OCR 4 is Mistral AI's latest document understanding model, designed to deliver structured information rather than simple text extraction. In addition to extracted content, the model provides bounding boxes, block classification, and confidence scores for every page and word, allowing downstream systems to understand both document content and its layout. The release also brings support for 170 languages across 10 language groups while maintaining compatibility with formats including PDF, DOC, PPT, and OpenDocument.
🔑 Key Highlights
- OCR 4 supports 170 languages across 10 language groups
- Model returns text, bounding boxes, and confidence scores
- Self-hosted deployment runs in a single container
- API pricing starts at $4 per 1,000 pages
- Document AI adds structured output through the same API
The company positioned OCR 4 as an ingestion component for enterprise search, Retrieval-Augmented Generation (RAG), and domain-specific retrieval workflows. The model integrates with the public preview of the Mistral Search Toolkit, supplying structured outputs for ingestion, retrieval, and evaluation tasks. Organizations can deploy the compact model within a single container for self-hosted environments, while developers may access it through an API or use Document AI in Mistral Studio for a no-code implementation built on the same engine.
Mistral AI reported that independent annotators preferred OCR 4 over every competing OCR and document AI system included in its evaluation, producing an average win rate of 72%. The company also stated that OCR 4 achieved the highest overall score of 85.20 on OlmOCRBench and recorded a score of 93.07 on OmniDocBench. At the same time, it cautioned that benchmark results should be treated as directional because scoring methods can misrepresent correct outputs through annotation errors, formatting differences, mathematical notation, reading order, and document segmentation.

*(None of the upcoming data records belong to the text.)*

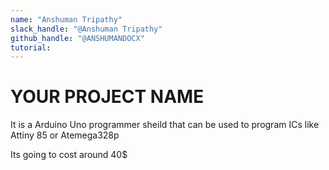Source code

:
 ```yaml
---
name: "Anshuman Tripathy"
slack_handle: "@Anshuman Tripathy"
github_handle: "@ANSHUMANDOCX"
tutorial: 
---
```


# YOUR PROJECT NAME

<!-- Describe your board in 2-3 sentences. What are you making? What will it do? -->
It is a Arduino Uno programmer sheild that can be used to program ICs like Attiny 85 or Atemega328p
<!-- How much is it going to cost? -->
Its going to cost around 40$
<!-- Tell us a little bit about your design process. What were some challenges? What helped? ***Totally optional*** -->

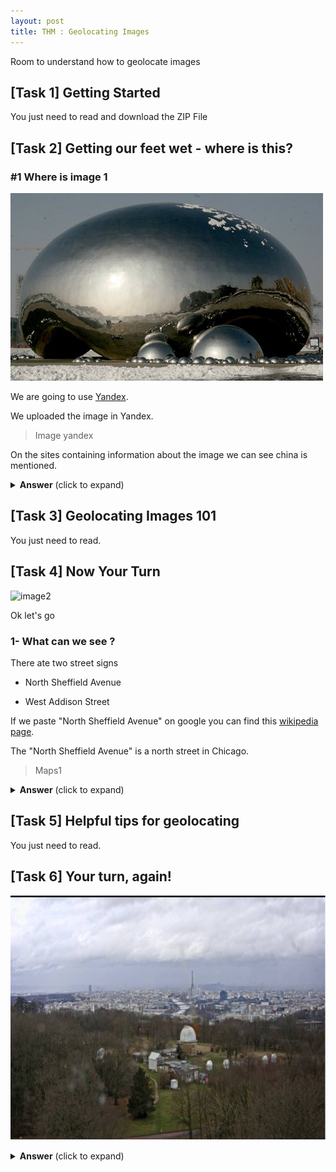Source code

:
 ```yaml
---
layout: post
title: THM : Geolocating Images
---
```


Room to understand how to geolocate images



## [Task 1] Getting Started

You just need to read and download the ZIP File

## [Task 2] Getting our feet wet - where is this?

### #1 Where is image 1

![image1](https://github.com/Akasaru0/akasaru0.github.io/blob/a1dc950ea19bb689c4f2198c6a738aaf077a7c67/Images/THM%20Geolocating%20Image/1.jpeg)

We are going to use [Yandex](https://yandex.com/images/).

We uploaded the image in Yandex.

> Image yandex

On the sites containing information about the image we can see china is mentioned. 

<details>
    <summary>
        <b>Answer</b> (click to expand)
    </summary>
    <p>
        Wrigleyville Sports
    </p>
</details>

## [Task 3] Geolocating Images 101

You just need to read.

## [Task 4] Now Your Turn

![image2](https://github.com/Akasaru0/akasaru0.github.io/blob/a1dc950ea19bb689c4f2198c6a738aaf077a7c67/Images/THM%20Geolocating%20Image/2.png)

Ok let's go

### 1- What can we see ?

There ate two street signs

* North Sheffield Avenue

* West Addison Street

If we paste "North Sheffield Avenue" on google you can find this [wikipedia page](https://en.wikipedia.org/wiki/Sheffield_Avenue).

The "North Sheffield Avenue" is a north street in Chicago.

> Maps1

<details>
    <summary>
        <b>Answer</b> (click to expand)
    </summary>
    <p>
        Wrigleyville Sports
    </p>
</details>

## [Task 5] Helpful tips for geolocating  

You just need to read.

## [Task 6] Your turn, again!  

![image3](https://github.com/Akasaru0/akasaru0.github.io/blob/a1dc950ea19bb689c4f2198c6a738aaf077a7c67/Images/THM%20Geolocating%20Image/3.png)



<details>
    <summary>
        <b>Answer</b> (click to expand)
    </summary>
    <p>
        Meudon Observatory
    </p>
</details>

According to the company, OCR 4 also led its internal multilingual evaluation across eight language groups, including English, Western Europe, Eastern Europe, Middle Eastern, Chinese, East Asian, Southeast Asian, and specialized languages. Mistral AI highlighted stronger performance on specialized and low-resource languages where other systems may lose accuracy. Customer testimonials included claims of lower cost, faster processing, and improved throughput when compared with existing document parsing providers, although the company recommended that organizations evaluate the model using their own document collections.
The release also introduces flexible deployment and pricing options. OCR 4 is available through a single API endpoint that always returns extracted text, block types, confidence scores, markdown formatting, and bounding boxes. Users seeking structured JSON, image annotation, or customized document interpretation can activate Document AI capabilities through additional API parameters without changing the underlying OCR engine. OCR 4 is priced at $4 per 1,000 pages, with Batch API pricing reducing costs to $2 per 1,000 pages, while Document AI costs $5 per 1,000 pages. The services are available through Mistral Studio, Amazon SageMaker, Microsoft Foundry, and will also be available through Snowflake Parse Document.
📊 What This Means (Our Analysis)
OCR 4 represents a broader shift from document transcription toward structured document understanding. By combining extracted text with layout information, confidence measurements, and content classification, the platform enables organizations to build workflows that rely on richer document context instead of plain text alone, making enterprise search, retrieval, and automation more consistent.
The addition of flexible deployment choices also broadens adoption options for different organizations. A single OCR engine that supports direct extraction, structured outputs, and self-hosted environments allows development teams to choose workflows that fit operational, compliance, and scaling requirements without changing the underlying document processing foundation.
📌 Our Take: Structured document intelligence is increasingly becoming as important as text extraction itself, and OCR 4 reflects that direction through a unified processing approach.